> What to produce
Below are entries. Reproduce exactly the lines between the line holding "- 1 ИЮНЯ 2019" and the line holding "- 11:00 - 11:30", inclusive, and only those.

"""

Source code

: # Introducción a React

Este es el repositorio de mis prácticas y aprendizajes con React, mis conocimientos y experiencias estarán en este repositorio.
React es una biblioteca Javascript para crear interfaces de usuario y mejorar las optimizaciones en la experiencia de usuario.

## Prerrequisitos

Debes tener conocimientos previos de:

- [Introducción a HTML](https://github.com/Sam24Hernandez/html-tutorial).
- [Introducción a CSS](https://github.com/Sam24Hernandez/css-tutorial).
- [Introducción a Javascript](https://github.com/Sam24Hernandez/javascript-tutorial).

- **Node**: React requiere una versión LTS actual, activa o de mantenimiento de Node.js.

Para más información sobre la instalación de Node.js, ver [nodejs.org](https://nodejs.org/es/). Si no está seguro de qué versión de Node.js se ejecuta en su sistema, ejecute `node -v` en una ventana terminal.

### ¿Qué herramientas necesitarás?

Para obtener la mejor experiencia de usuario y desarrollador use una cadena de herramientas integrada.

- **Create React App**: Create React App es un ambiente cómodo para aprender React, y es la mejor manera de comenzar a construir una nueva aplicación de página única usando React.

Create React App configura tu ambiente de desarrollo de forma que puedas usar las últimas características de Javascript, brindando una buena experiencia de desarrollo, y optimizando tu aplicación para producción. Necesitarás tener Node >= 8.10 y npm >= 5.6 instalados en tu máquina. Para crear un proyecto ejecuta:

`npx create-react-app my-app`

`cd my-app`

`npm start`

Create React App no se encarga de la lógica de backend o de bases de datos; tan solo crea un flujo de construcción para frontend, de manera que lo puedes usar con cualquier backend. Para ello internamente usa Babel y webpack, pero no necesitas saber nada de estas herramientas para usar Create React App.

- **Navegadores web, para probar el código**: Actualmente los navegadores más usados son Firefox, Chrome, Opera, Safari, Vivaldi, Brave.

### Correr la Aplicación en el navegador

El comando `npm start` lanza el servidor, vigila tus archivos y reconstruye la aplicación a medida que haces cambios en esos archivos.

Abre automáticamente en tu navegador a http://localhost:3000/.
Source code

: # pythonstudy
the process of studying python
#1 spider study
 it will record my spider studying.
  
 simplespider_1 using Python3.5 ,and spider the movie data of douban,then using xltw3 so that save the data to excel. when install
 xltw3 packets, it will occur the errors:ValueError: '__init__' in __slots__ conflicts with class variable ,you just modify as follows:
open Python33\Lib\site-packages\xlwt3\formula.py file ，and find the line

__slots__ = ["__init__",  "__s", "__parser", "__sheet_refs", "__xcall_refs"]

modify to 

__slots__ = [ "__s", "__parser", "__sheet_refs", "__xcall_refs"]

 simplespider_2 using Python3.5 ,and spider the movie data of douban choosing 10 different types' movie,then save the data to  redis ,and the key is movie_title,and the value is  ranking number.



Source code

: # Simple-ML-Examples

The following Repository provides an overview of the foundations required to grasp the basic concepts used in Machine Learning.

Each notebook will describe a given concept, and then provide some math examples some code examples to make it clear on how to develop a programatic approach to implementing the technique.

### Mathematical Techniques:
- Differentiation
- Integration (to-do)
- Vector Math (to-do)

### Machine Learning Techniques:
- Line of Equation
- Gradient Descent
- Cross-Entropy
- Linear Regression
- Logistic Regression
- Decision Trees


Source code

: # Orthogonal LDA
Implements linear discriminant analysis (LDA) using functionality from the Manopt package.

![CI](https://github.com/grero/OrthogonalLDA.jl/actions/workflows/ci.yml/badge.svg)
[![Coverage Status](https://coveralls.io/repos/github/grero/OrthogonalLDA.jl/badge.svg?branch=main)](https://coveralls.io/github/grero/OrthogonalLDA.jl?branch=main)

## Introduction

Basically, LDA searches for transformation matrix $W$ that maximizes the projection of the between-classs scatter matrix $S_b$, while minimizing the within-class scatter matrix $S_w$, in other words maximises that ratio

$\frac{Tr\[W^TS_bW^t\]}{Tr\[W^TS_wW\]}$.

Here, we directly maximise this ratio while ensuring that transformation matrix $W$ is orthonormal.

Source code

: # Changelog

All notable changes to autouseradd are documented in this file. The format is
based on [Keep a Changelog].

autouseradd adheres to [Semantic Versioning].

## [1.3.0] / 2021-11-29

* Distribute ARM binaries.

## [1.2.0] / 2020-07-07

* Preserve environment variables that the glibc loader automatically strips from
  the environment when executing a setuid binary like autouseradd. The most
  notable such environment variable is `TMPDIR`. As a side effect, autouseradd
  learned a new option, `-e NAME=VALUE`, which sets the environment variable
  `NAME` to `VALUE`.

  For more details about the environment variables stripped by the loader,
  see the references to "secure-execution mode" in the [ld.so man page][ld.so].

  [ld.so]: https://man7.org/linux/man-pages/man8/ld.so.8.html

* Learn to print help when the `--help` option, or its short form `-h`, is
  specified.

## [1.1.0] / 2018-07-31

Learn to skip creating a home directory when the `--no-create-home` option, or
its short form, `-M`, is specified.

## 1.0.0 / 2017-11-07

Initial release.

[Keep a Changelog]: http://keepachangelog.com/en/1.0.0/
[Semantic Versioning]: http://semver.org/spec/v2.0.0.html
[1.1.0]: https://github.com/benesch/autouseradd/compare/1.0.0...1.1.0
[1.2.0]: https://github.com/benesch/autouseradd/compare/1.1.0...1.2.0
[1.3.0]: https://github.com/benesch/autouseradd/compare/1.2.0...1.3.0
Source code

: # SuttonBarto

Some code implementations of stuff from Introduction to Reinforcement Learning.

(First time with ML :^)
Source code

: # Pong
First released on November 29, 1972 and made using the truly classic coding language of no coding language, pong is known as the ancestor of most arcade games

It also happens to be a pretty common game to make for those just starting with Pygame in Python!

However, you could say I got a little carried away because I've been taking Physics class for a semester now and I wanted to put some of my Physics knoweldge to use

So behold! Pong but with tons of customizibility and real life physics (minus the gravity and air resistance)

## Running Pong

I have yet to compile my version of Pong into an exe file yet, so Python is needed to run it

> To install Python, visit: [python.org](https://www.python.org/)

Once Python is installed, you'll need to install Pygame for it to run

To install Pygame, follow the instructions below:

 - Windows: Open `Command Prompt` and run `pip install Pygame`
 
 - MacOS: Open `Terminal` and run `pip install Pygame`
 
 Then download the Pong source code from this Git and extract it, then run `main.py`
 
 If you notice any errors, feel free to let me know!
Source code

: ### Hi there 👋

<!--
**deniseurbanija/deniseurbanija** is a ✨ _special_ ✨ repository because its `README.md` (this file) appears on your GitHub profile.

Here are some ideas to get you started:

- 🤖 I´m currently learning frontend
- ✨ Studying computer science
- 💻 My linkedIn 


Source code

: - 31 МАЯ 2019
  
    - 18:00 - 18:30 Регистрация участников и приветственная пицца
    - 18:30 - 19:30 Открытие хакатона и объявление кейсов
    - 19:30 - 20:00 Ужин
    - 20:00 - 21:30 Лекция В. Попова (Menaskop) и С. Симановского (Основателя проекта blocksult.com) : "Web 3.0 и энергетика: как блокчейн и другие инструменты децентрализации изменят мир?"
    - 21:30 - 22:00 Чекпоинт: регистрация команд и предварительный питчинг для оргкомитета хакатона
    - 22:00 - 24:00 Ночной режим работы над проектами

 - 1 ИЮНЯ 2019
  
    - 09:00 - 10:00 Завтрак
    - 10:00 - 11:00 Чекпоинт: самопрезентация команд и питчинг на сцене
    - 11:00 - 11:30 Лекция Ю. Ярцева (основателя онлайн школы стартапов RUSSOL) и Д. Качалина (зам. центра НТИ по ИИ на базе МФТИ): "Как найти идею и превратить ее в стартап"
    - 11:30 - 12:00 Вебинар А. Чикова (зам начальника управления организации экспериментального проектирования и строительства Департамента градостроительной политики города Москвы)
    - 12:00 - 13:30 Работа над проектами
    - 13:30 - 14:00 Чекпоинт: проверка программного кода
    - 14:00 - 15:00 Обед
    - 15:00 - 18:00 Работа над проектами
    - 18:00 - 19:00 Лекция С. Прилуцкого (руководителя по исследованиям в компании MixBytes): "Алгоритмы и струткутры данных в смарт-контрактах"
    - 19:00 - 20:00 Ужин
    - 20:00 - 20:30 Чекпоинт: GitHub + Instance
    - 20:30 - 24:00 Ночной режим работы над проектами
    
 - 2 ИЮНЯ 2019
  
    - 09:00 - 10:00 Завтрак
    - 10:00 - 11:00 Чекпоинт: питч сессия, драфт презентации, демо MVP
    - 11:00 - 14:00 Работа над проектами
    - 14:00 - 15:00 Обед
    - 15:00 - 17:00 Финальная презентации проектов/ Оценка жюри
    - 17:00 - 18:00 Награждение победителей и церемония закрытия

"""

> Output of the exercise
 - 1 ИЮНЯ 2019
  
    - 09:00 - 10:00 Завтрак
    - 10:00 - 11:00 Чекпоинт: самопрезентация команд и питчинг на сцене
    - 11:00 - 11:30 Лекция Ю. Ярцева (основателя онлайн школы стартапов RUSSOL) и Д. Качалина (зам. центра НТИ по ИИ на базе МФТИ): "Как найти идею и превратить ее в стартап"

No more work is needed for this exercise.